2022 04 27 23 50 1030 2022 04 27 Ajr Cac Ct 400

Radiologists using a visual ordinal scoring scale to evaluate coronary artery calcium (CAC) performed just as well on general chest CT studies as they did on dedicated cardiac CT exams, according to a study published April 27 in the American Journal of Roentgenology.

The study results suggest that clinicians could identify more patients at risk of heart disease on chest CT exams performed for any indication, not just cardiac, wrote a team led by Dr. Camila Fresno of the University of Toronto in Canada.

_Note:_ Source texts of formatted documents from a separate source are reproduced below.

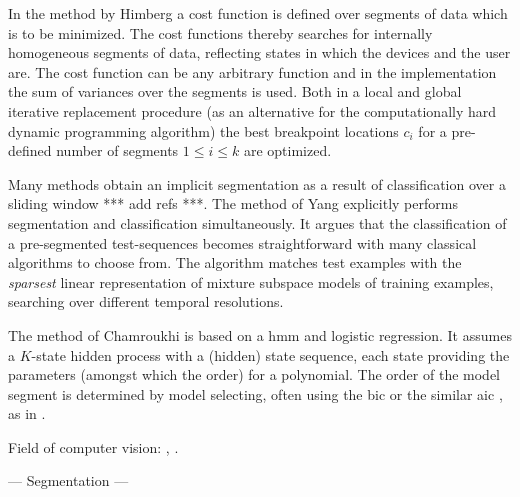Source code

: In the method by Himberg \etal \cite{himberg2001time} a cost function is defined over segments of data which is to be minimized.
The cost functions thereby searches for internally homogeneous segments of data, reflecting states in which the devices and the user are.
The cost function can be any arbitrary function and in the implementation the sum of variances over the segments is used.
Both in a local and global iterative replacement procedure (as an alternative for the computationally hard dynamic programming algorithm) the best breakpoint locations $c_i$ for a pre-defined number of segments $1 \leq i \leq k$ are optimized.

Many methods obtain an implicit segmentation as a result of classification over a sliding window *** add refs ***.
The method of Yang \etal \cite{yang2008distributed} explicitly performs segmentation and classification simultaneously.
It argues that the classification of a pre-segmented test-sequences becomes straightforward with many classical algorithms to choose from.
The algorithm matches test examples with the \emph{sparsest} linear representation of mixture subspace models of training examples, searching over different temporal resolutions.

The method of Chamroukhi \etal \cite{chamroukhi2013joint} is based on a \gls{hmm} and logistic regression.
It assumes a $K$-state hidden process with a (hidden) state sequence, each state providing the parameters (amongst which the order) for a polynomial.
The order of the model segment is determined by model selecting, often using the \gls{bic} or the similar \gls{aic} \cite{akaike1974new}, as in \cite{he2008activity}.

Field of computer vision: \cite{zhou2008aligned}, \cite{li2007segmentation}.

--- Segmentation ---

"Routine reporting of CAC on all chest CT studies ... could have a large clinical impact given that over 90 million CT studies are performed annually in the United States," the group noted. "Visual ordinal scoring of CAC on chest CT is an example of opportunistic CT screening, which leverages robust data embedded within images that are unrelated to the study's specific clinical indication."

Atherosclerotic cardiovascular disease is the leading cause of death in the U.S., and coronary artery calcium (CAC) is a strong determining factor for predicting adverse event risk, the group explained. Incidental CAC can be found on nongated chest CT that patients undergo for other indications, and radiologists' visual assessment of CAC on these nongated exams has been shown to correspond to Agatston scores.

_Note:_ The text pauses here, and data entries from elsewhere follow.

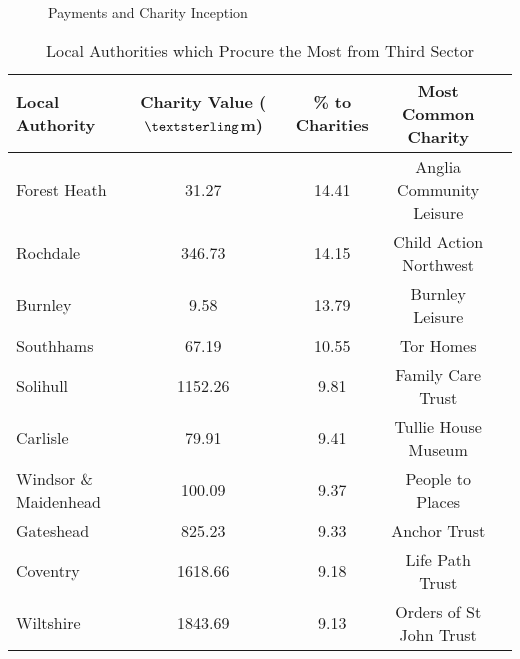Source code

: \documentclass[11pt]{article}
\begin{document}
\begin{figure}[!t]
\centering
\caption{Payments and Charity Inception}\label{valuesinceinception}
	\datatablez
	\makeatletter
\end{figure}

\begin{table}[!b]
\centering
\caption{Local Authorities which Procure the Most from Third Sector}
\label{highestvalueLA}
\begin{tabular}{lcccc}
\toprule
Local Authority	&	Charity Value ($\textsterling$m)	&	\% to Charities	&	Most Common Charity\\  \midrule
Forest Heath	&	31.27	&	14.41	&	Anglia Community Leisure\\
Rochdale	&	346.73	&	14.15	&	Child Action Northwest\\
Burnley	&	9.58	&	13.79	&	Burnley Leisure\\
Southhams	&	67.19	&	10.55	&	Tor Homes\\
Solihull	&	1152.26	&	9.81	&	Family Care Trust\\
Carlisle	&	79.91	&	9.41	&	Tullie House Museum\\
Windsor \& Maidenhead	&	100.09	&	9.37	&	People to Places\\
Gateshead	&	825.23	&	9.33	&	Anchor Trust\\
Coventry	&	1618.66	&	9.18	&	Life Path Trust\\
Wiltshire	&	1843.69	&	9.13	&	Orders of St John Trust\\ \bottomrule
\end{tabular}
\end{table}
\end{document}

But more research is needed to determine the diagnostic performance, outcome prediction, and reader agreement of visual evaluation of CAC on both contrast-enhanced and nongated, noncontrast chest CT.

To this end, Fresno and colleagues conducted a study that included 260 patients who underwent nongated chest CT for indications besides CAC assessment (of these, 116 had contrast-enhanced exams and 144 had exams without contrast) and a cardiac calcium score CT within a 12-month period. A cardiothoracic radiologist scored CAC on chest CT using a visual ordinal assessment that consisted of the following: absent (0), mild (1 to 99), moderate (100 to 299), or severe (> 300).

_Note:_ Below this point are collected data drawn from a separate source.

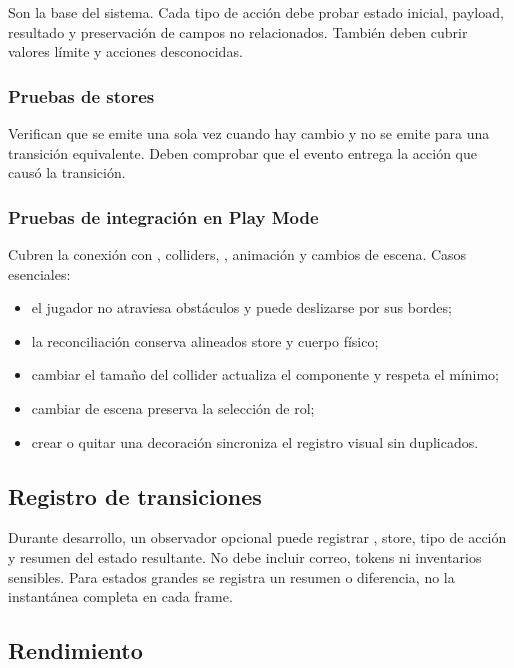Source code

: Son la base del sistema. Cada tipo de acción debe probar estado inicial, payload, resultado y preservación de campos no relacionados. También deben cubrir valores límite y acciones desconocidas.

\subsubsection{Pruebas de stores}

Verifican que  se emite una sola vez cuando hay cambio y no se emite para una transición equivalente. Deben comprobar que el evento entrega la acción que causó la transición.

\subsubsection{Pruebas de integración en Play Mode}

Cubren la conexión con , colliders, , animación y cambios de escena. Casos esenciales:

\begin{itemize}
  \item el jugador no atraviesa obstáculos y puede deslizarse por sus bordes;
  \item la reconciliación conserva alineados store y cuerpo físico;
  \item cambiar el tamaño del collider actualiza el componente y respeta el mínimo;
  \item cambiar de escena preserva la selección de rol;
  \item crear o quitar una decoración sincroniza el registro visual sin duplicados.
\end{itemize}

\subsection{Registro de transiciones}

Durante desarrollo, un observador opcional puede registrar , store, tipo de acción y resumen del estado resultante. No debe incluir correo, tokens ni inventarios sensibles. Para estados grandes se registra un resumen o diferencia, no la instantánea completa en cada frame.

\subsection{Rendimiento}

(A) mild, (B) moderate, (C) severe CAC on nongated contrast-enhanced chest image. Image and caption courtesy of the American Journal of Roentgenology.(A) mild, (B) moderate, (C) severe CAC on nongated contrast-enhanced chest image. Image and caption courtesy of the American Journal of Roentgenology.

CAC was also evaluated with software that calculated volume across all identified plaque and produced a total Agatston score. To determine reader agreement between the visual assessment and cardiac CT results, a second radiologist evaluated a subset of 50 chest CT exams.

Fresno and colleagues found that radiologist visual assessment of CAC on both contrast-enhanced and noncontrast chest CT had comparable sensitivity, specificity, and positive predictive value compared with cardiac CT as the reference standard, demonstrated by a lack of statistical significance.

Diagnostic performance of radiologist visual assessment of chest CT with cardiac CT as reference standard
  Contrast- enhanced CT Noncontrast CT p-value (compared with cardiac CT results)
Sensitivity 83% 90% 0.20
Specificity 100% 100% 0.99
Positive predictive value 100% 100% 0.99
Negative predictive value 76% 83% 0.34
Moderate to severe CAC
Sensitivity 72% 67% 0.61
Specificity 99% 99% 0.99
Positive predictive value 97% 97% 0.96
Negative predictive value 82% 86% 0.55

The group measured reader agreement using the Kappa coefficient, and found that visual ordinal assessment of coronary artery calcium was 0.89 on contrast-enhanced CT and 0.95 on noncontrast, nongated chest CT.

"Routine reporting of CAC on all chest CT examinations regardless of clinical indication and contrast material administration could identify a substantial number of patients without known atherosclerotic cardiovascular disease who may benefit from preventive treatment," the authors concluded.